• Given the hullaballoo that had obtained about the covering and subsequent cleaning of the beach by the Azure Window, there are several important things to keep in mind. Environmental impact assessments must be thorough and done with the input of experts from different fields. Also, there must be no conflicts of interests, as is the case because the same entity is accountable for both the protection of the environment and also for obtaining revenue through the use of some protected sites for filming or other activities.

Money

• All those who warned us about how bad “joining Europe” would be and how unfavourable it would be to have a common currency with many other countries have just earned themselves a job. They can explain exactly whether it is true or not, and why, that Greece’s exit from the eurozone would be a bad thing for the rest of us.

Makeover

• Finance Minister Tonio Fenech said recently that energy prices in Italy and in the rest of Europe are competitive but not fixed. This could, on occasion, make it cheaper, and probably more eco-friendly, to import electricity from Europe than to generate it here by using fuel oil. The mind boggles.

Misleading

• It has been a long time since anyone made a fuss about the weight that schoolchildren have to carry day in, day out, simply because they are not allowed to use one book between two children, or to work from notes, or to take only the relevant portions of files.

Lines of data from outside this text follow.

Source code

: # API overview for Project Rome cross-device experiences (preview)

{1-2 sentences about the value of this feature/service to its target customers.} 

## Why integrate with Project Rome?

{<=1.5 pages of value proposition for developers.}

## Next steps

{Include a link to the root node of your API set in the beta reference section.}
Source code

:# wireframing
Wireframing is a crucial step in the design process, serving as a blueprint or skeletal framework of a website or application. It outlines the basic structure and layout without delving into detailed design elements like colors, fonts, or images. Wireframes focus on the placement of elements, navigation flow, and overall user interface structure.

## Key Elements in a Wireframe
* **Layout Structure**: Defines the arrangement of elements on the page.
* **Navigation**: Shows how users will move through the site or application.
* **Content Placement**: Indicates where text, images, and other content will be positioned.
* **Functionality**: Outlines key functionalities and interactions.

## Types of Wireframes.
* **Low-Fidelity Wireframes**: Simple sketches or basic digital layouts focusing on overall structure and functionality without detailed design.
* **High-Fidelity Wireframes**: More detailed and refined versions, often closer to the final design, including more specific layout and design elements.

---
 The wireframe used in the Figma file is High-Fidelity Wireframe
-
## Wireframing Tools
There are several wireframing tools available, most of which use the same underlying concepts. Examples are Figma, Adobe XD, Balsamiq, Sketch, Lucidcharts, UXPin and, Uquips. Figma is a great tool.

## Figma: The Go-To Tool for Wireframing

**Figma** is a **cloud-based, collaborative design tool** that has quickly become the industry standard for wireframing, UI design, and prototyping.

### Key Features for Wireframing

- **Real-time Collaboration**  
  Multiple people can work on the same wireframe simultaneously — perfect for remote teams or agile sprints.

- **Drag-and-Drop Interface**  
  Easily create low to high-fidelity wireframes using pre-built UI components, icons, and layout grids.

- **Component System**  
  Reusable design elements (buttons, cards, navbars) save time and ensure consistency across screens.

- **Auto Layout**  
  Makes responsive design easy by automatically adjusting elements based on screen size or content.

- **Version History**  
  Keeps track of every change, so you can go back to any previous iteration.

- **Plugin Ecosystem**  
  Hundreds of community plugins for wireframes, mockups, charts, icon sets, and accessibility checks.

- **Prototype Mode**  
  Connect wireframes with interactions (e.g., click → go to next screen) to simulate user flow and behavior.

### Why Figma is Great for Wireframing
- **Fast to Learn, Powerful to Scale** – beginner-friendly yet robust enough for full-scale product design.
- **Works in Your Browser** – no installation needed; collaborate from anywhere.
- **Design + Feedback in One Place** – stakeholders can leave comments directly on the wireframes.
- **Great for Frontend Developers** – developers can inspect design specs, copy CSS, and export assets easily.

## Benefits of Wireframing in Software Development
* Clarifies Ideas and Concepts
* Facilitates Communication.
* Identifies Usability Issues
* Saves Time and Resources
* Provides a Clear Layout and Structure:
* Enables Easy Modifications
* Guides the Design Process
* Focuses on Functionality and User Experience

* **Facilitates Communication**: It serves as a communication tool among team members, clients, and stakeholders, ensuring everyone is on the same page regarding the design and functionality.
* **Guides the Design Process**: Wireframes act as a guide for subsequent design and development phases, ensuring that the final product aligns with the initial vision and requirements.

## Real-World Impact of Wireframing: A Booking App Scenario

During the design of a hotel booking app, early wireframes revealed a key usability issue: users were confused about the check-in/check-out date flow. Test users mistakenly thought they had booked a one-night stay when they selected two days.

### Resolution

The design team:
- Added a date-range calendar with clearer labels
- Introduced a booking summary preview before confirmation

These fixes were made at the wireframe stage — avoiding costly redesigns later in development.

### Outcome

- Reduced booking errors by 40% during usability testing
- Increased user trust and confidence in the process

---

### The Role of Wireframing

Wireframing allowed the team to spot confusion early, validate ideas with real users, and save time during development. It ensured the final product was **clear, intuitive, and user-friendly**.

Whereas it is true that some students overload their bags needlessly, random checks would indicate that following a timetable can also be hazardous to their health.

Medical

• A word of thanks goes to the staff on duty on May 23 at the Floriana health centre. Despite the pressure of work and the minimal amount of staff, each patient was taken care of and the nurses, in some cases, went way above and beyond their duty to calm anxious patients.

Mandates

• British MPs are up in arms against the Strasbourg ruling about prisoners’ voting rights, calling it an “infringement of Parliament’s rights”. This has happened because, in the UK, a person forfeits the right to vote as soon as s/he enters a correctional facility, rather than after one year’s imprisonment, as is the case in Malta. It would be interesting to find out whether this is a case worthy of derogation.

Marketing

• Markets are well-known for offering products that are nearing their expiry date on a “buy one, get one free” basis, such that clients are tempted to purchase them. However, research has shown that the “free” product ends up being thrown away or used after its expiry date. It is worrying that the same product is sometimes made available by weight, or by the unit, in the same shops.

Meandering

• It has been stated that the Malta-Gozo subway could take up to seven years to do and cost up to €492 million. These projections, however, could sky-rocket, given that there may be undersea terrain that has not been properly charted yet. The question begs itself: After how many years would this gargantuan project be cost-effective and self-supporting?

Might

• Whereas it is true that there are only three types of regulators for gas cylinders available, the fact remains that they are not all equally easy to install. One of them has to be pushed into place with more vertically-applied pressure than the other two. This means that some customers, especially the old and the frail, would require help in order to instal them. Should this be the case?

Marks

• An average of one person every two months dies on a building site, with many other injuries occurring. This, indeed, may be considered a low number, seeing how flagrantly health and safety regulations are flaunted, even on building sites that are connected to public projects. Inspections must be made on spec, such that workers would not be warned beforehand to wear hard hats and other equipment.

Methods

• Each “Jubilee kiosk” red phone-box sold by British Telecom will net the company £1,950 excluding VAT and delivery. While acknowledging that they are more claustrophobic, and smaller, than the local three-sided aluminium and glass versions, the fact remains that any that are left here should be in good working order. Is it too much to ask for old-time dials rather than push-buttons, too?

Mysterious

• Now that the Home Affairs Ministry has spoken in Parliament on the shooting dead of a 52-year-old man in Qormi five years ago, will the Attorney General and the Police Commissioner kindly consider publishing the findings of both the magisterial and the police inquiries into the case? Keeping them under wraps can only raise suspicions unnecessarily.

Musing

• Many a John and Mary Citizen must be struggling to determine whether it is correct for Parliament to be dedicating so many sittings – wasting so much time, many are likely to say – to debate motions of censure in the Home Affairs Minister and Malta’s Permanent Representative to the EU. Beyond the hype and rhetoric, does one really expect anything substantial to come out of these debates?

Magisterial

• Hats off to Magistrate Carol Peralta for his outburst in court last week when, on his return from a stint presiding over war crime cases in Kosovo, he soon realised that the prevailing situation was both “disgraceful” and “intolerable”. So say all of us. Probably, so too say members of the judiciary, lawyers and politicians. And, yet, the situation persists, government after government, minister after minister...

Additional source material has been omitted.